Cascio Interstate Music began publishing the Interstate Musician Drum Catalog in 1993, followed by Guitar/Bass and Keyboard/MIDI Catalog, which drove major growth in the company's mail order operations in the 1990s. The school music catalog for band directors continued as well. A warehouse was added to the back of the store to handle this growing mail order business.

The Cascio Music retail store gradually absorbed adjacent businesses to expand, with a major remodeling in 1997-1998 almost doubling the retail floor space, to . The company relocated its warehouse to a much larger,  facility in Waukesha, allowing further retail expansion of the drum, guitar, and pro audio departments, including a dedicated acoustic guitar "cabin," a cymbal room, plus separate wind instrument tryout rooms.
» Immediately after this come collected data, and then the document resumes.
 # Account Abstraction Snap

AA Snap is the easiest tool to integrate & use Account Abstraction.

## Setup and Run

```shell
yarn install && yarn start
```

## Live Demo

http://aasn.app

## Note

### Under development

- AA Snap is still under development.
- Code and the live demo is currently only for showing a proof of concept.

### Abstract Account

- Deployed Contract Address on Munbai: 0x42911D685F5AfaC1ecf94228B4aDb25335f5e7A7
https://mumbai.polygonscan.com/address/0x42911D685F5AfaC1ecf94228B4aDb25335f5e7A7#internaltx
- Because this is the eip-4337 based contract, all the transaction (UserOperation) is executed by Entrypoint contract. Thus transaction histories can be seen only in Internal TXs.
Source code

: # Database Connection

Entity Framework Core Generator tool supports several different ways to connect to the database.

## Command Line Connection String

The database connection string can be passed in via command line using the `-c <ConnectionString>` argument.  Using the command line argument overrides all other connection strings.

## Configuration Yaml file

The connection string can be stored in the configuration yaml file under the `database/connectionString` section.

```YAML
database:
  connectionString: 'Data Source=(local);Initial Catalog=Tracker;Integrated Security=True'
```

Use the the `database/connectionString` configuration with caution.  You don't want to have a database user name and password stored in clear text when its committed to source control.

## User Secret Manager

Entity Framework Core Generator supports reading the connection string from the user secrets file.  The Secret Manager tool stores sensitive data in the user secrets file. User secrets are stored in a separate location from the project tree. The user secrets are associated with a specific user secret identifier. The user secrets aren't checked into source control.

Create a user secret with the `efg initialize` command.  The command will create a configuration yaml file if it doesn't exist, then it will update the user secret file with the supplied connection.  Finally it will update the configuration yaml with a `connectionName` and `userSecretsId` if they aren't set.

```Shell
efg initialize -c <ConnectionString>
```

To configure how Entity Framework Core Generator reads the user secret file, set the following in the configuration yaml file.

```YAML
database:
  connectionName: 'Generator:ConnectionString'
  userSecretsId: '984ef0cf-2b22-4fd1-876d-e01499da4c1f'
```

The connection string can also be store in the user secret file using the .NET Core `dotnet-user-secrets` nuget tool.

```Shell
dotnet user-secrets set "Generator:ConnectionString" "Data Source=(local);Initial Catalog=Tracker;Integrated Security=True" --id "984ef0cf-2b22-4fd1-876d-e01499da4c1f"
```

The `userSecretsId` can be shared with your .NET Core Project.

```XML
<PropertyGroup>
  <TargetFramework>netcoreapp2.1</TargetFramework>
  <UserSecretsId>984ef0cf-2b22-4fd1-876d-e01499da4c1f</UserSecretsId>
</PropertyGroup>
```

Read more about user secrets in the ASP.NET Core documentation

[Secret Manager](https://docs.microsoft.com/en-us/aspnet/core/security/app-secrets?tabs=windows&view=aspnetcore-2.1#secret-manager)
In 1997, Frank S. Cascio died at age 76, and his son Mike assumed ownership of the business. The company opened additional retail locations in the Milwaukee suburbs of Mequon and Hartland, but both were closed in 2003. In 2000, the company established www.interstatemusic.com and developed it into a full-featured e-commerce website over the next decade.

In 2003, Mike Cascio formed an advisory board, where he met Michael R. Houser, former Vice Chairman, Executive Vice President and Chief Marketing Officer of Fresh Brands, Inc.. Houser had also served on the Executive Committee and Board of Directors of Summerfest organizer World Festivals, Inc.. In 2004, Houser became Cascio Interstate Music's Chief Executive Officer/Chief Marketing Officer, and in 2005, Elwood Winn, former Fresh Brands President and CEO, joined Cascio Music as Chief Financial Officer.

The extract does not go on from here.